TASK BRIEF
From the line that contains "to lower overdensities" through the line that contains "self-similar collapse solution", output every line of the listing below exactly and leave out all the rest.

DATA EXTRACT
>>>>
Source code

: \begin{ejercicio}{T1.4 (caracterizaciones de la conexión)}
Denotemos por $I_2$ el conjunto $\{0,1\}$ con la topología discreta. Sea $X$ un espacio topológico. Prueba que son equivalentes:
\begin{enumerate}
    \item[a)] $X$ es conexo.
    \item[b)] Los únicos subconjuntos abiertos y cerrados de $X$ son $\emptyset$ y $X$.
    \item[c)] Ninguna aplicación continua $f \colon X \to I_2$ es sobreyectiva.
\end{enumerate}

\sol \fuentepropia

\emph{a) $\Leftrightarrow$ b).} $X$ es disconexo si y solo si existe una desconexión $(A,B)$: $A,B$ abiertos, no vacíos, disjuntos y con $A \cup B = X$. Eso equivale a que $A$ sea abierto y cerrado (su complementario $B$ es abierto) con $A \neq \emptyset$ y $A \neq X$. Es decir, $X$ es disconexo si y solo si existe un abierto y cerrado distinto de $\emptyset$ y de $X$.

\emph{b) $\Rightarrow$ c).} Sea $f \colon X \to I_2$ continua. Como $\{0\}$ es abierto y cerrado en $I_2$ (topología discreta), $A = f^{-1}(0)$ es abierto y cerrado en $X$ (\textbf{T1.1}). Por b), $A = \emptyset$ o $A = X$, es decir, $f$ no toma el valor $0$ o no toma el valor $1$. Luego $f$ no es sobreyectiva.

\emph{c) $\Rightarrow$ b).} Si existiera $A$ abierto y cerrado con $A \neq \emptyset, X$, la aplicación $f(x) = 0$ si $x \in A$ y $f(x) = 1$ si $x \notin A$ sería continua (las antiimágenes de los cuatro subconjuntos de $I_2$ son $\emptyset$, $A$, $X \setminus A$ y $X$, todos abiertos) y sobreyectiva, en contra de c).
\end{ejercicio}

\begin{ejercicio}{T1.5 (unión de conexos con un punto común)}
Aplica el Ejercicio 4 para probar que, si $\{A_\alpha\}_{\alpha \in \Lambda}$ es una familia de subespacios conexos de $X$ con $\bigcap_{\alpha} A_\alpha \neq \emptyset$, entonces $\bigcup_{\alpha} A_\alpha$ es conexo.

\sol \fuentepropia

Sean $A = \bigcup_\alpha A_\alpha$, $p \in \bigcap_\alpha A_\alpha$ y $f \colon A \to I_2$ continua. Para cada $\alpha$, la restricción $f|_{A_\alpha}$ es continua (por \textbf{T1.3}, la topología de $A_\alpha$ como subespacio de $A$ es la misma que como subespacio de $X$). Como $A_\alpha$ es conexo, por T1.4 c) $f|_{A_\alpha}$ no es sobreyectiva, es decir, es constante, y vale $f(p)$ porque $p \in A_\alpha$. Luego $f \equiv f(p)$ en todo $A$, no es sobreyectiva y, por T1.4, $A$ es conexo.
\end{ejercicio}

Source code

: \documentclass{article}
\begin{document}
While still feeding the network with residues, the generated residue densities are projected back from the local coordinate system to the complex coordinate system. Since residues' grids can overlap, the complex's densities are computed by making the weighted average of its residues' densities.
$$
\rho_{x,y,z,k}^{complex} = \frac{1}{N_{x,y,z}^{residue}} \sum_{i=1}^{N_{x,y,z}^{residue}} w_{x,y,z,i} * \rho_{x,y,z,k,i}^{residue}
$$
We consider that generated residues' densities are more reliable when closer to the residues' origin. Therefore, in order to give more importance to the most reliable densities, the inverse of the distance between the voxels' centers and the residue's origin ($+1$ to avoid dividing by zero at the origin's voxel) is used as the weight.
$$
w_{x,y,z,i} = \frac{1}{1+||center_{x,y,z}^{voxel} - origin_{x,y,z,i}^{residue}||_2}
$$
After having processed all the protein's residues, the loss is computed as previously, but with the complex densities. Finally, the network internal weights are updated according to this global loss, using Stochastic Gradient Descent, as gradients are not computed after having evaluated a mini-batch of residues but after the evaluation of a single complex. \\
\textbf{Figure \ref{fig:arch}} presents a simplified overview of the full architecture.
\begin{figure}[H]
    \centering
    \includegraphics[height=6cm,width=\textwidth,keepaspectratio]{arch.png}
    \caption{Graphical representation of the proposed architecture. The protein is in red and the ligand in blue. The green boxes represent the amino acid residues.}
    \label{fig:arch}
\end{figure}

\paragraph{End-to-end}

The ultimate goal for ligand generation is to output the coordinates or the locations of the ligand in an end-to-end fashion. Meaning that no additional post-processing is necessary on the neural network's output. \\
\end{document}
<<<<
>>>>
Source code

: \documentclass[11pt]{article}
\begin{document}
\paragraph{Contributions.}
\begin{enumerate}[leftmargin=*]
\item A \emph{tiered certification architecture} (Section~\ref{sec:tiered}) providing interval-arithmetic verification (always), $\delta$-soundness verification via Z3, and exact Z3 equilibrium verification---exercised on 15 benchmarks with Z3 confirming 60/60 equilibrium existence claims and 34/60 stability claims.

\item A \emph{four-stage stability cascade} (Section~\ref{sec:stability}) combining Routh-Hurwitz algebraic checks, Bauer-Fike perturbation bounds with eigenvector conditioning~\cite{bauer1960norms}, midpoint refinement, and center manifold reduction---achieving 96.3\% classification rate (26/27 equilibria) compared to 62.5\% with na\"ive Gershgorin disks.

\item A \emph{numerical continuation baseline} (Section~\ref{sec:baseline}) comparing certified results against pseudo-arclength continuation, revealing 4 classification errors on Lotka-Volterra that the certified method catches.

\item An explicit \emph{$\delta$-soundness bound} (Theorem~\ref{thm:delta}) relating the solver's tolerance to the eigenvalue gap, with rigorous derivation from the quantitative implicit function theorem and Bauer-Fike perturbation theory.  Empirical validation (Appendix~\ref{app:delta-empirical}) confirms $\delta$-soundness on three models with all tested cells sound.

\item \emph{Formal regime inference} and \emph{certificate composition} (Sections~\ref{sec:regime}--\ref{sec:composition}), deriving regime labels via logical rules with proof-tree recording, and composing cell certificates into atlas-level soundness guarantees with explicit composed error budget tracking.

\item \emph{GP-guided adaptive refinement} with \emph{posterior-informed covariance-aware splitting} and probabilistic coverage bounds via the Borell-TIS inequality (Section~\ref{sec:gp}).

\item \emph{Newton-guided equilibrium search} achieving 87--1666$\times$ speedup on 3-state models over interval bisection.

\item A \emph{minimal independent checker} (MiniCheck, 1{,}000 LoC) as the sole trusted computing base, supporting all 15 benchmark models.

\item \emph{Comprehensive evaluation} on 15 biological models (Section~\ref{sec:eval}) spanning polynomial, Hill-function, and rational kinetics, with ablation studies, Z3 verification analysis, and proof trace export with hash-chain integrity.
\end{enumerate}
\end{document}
<<<<
>>>>
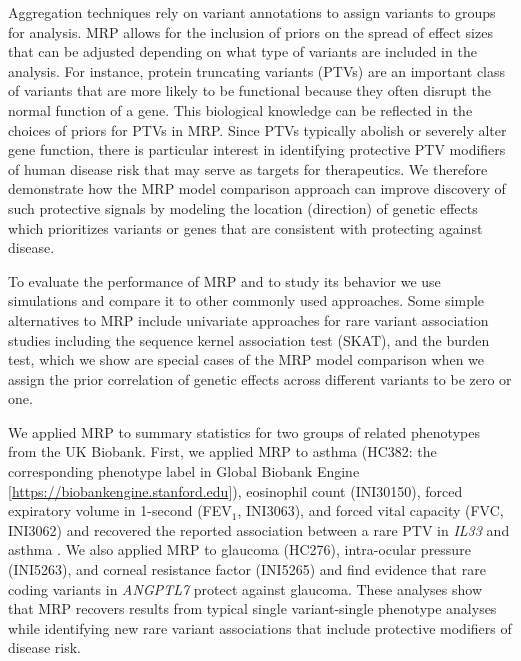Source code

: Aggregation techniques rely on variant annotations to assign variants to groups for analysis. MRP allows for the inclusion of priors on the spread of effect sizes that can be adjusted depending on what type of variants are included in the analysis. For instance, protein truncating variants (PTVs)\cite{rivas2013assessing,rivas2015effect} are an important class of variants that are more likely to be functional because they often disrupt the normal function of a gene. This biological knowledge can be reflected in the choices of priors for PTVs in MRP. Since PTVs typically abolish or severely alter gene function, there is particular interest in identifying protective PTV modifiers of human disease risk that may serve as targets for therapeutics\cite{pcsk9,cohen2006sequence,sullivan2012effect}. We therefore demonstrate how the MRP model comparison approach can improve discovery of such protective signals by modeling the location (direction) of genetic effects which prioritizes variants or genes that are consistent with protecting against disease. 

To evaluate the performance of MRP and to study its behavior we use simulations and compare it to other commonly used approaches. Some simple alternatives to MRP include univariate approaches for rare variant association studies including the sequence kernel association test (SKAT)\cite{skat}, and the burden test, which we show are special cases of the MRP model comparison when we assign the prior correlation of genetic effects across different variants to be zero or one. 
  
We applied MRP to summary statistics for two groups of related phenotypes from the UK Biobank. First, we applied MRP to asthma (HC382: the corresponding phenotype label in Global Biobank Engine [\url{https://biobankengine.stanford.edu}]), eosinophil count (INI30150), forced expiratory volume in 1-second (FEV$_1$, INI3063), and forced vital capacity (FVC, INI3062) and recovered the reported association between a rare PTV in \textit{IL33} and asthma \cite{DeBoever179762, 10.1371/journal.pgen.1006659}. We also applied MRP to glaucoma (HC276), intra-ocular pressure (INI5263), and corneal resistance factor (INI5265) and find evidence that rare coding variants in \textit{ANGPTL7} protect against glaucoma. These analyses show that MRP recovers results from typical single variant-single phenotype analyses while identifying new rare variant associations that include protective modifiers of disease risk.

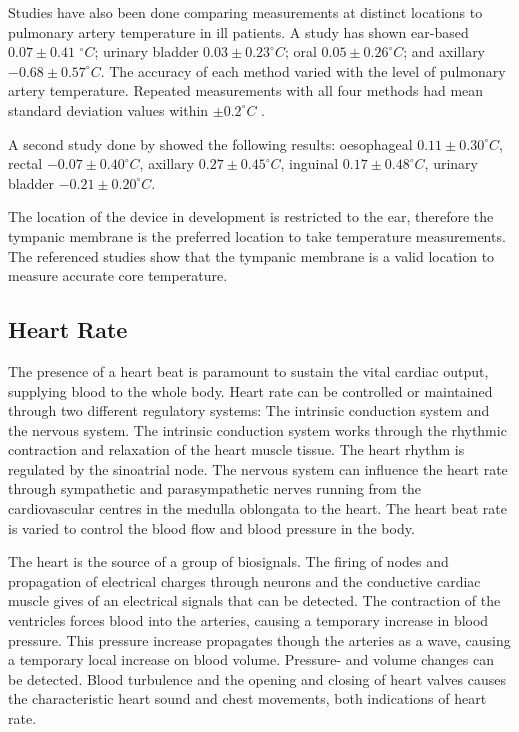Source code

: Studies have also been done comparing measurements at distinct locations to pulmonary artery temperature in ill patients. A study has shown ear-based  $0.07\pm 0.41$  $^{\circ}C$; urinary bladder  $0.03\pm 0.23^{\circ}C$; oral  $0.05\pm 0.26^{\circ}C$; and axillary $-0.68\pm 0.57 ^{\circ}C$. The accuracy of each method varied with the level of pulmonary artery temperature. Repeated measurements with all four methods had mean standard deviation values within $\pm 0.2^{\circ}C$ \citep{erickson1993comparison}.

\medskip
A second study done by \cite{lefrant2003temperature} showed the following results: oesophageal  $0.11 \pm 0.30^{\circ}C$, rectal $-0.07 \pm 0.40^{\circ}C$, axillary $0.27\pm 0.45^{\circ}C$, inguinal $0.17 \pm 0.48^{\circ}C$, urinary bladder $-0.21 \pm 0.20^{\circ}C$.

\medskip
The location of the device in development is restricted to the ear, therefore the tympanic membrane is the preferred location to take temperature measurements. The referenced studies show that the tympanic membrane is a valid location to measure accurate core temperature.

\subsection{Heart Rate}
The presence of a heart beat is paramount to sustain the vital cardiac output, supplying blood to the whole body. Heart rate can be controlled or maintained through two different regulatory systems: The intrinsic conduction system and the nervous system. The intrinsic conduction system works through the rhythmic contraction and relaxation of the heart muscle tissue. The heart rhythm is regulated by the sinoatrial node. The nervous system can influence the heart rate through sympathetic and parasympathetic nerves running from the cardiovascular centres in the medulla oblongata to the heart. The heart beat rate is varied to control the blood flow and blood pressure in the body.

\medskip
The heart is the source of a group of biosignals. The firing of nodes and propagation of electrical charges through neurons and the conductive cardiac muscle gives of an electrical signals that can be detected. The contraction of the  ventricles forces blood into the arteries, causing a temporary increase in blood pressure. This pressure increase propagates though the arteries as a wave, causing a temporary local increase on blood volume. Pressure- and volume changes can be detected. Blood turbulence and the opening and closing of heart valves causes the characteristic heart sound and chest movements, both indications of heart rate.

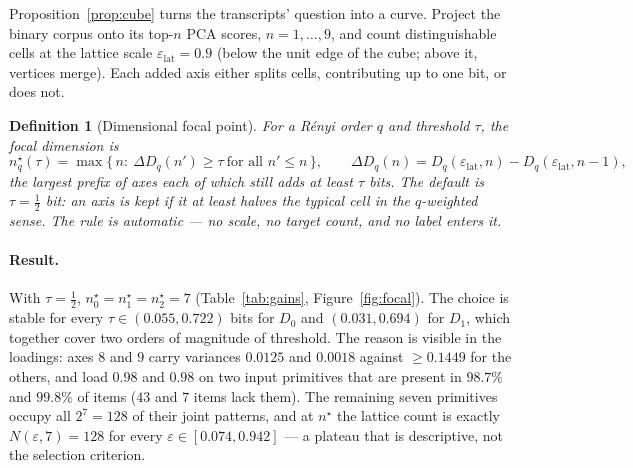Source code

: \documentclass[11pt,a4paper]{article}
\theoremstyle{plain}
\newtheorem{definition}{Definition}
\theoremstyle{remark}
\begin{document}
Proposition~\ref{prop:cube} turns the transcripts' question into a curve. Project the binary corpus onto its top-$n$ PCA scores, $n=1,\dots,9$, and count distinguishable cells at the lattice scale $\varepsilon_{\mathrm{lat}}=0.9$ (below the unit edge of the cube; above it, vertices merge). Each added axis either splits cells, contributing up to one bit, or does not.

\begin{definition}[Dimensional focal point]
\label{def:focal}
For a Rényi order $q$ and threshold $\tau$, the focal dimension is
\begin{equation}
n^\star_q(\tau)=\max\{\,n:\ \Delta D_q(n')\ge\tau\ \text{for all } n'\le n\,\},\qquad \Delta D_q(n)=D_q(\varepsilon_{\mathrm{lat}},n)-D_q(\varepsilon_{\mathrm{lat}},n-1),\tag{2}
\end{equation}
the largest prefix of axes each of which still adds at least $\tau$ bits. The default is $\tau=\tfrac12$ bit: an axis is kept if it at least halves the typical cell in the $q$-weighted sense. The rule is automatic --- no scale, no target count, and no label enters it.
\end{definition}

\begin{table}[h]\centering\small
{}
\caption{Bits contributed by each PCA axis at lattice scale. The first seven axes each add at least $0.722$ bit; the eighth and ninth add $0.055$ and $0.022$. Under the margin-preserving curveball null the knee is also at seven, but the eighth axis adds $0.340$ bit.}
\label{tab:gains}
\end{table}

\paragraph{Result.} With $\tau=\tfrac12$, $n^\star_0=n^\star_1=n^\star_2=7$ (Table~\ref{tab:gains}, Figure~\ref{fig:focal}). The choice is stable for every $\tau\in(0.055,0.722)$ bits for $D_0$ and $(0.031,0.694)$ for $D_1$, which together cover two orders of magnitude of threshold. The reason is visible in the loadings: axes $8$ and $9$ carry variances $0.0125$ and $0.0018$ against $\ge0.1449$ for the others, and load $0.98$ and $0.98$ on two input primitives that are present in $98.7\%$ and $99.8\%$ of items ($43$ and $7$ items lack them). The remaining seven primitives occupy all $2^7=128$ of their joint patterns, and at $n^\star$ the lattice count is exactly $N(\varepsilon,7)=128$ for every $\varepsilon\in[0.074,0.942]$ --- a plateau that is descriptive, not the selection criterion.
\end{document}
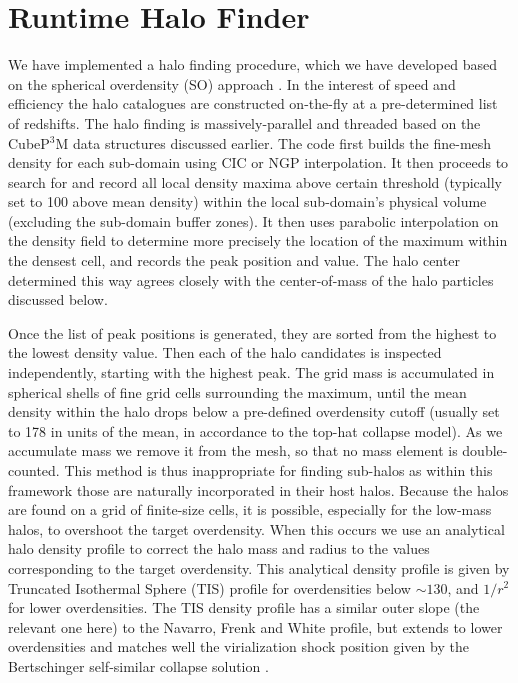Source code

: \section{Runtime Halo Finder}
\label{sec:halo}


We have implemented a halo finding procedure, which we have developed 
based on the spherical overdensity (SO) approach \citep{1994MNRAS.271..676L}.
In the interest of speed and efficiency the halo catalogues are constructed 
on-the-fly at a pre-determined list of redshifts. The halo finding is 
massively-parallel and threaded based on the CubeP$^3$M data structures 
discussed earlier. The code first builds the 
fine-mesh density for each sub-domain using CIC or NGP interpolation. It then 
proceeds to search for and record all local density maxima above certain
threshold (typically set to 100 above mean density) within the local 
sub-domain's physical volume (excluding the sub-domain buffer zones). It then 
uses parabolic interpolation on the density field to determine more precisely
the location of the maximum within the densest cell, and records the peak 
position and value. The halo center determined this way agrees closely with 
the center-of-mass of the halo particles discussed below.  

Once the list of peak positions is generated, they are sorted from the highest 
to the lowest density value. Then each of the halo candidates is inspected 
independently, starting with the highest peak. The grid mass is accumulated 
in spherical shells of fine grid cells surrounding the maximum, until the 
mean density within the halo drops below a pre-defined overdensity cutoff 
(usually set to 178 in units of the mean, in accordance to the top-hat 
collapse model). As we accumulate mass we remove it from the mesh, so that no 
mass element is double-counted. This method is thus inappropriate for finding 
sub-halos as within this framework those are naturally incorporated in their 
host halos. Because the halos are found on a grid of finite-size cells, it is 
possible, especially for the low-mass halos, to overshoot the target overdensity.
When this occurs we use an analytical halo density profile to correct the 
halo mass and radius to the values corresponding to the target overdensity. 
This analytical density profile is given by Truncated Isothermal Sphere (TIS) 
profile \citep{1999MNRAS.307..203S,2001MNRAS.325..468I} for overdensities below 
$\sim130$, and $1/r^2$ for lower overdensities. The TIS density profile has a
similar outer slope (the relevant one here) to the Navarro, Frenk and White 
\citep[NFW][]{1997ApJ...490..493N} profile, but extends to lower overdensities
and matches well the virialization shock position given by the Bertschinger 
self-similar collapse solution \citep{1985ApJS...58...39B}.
<<<<
RESPONSE AREA
\citep[NFW][]{1997ApJ...490..493N} profile, but extends to lower overdensities
and matches well the virialization shock position given by the Bertschinger 
self-similar collapse solution \citep{1985ApJS...58...39B}.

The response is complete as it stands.